● **Exercise directions**: Copy each line of the data that has "utkastet" in it.

● **Saved entries**:
• • •

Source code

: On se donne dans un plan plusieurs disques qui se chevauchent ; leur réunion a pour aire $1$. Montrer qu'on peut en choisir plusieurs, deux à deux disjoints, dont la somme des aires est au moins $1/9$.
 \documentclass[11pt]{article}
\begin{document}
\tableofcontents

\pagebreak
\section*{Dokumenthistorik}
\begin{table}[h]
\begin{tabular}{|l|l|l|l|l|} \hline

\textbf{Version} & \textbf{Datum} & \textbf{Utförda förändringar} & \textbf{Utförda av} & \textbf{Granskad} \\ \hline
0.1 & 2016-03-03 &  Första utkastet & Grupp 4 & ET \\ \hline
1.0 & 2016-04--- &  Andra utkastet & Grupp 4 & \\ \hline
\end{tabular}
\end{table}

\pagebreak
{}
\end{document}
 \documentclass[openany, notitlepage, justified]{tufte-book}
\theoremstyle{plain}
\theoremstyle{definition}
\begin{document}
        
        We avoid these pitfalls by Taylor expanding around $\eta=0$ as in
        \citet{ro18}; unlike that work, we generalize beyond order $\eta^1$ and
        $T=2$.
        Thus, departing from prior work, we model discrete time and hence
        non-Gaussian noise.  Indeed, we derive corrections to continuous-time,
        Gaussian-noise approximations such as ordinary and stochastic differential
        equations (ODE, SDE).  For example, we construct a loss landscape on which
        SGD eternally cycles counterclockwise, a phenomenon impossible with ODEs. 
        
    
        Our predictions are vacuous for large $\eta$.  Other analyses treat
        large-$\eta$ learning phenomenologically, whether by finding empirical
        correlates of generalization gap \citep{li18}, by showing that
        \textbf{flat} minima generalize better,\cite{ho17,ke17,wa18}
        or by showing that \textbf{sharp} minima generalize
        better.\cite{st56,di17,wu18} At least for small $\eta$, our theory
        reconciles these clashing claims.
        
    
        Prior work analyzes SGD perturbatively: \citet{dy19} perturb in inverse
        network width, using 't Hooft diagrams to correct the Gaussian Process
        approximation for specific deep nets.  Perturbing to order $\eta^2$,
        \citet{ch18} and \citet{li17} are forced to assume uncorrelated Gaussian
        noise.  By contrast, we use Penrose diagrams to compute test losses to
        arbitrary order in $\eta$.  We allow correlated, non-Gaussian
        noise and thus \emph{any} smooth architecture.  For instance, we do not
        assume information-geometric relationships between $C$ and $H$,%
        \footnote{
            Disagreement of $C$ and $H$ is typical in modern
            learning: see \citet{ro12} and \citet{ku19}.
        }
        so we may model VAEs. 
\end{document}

• • •

● **Exercise solution**:
0.1 & 2016-03-03 &  Första utkastet & Grupp 4 & ET \\ \hline
1.0 & 2016-04--- &  Andra utkastet & Grupp 4 & \\ \hline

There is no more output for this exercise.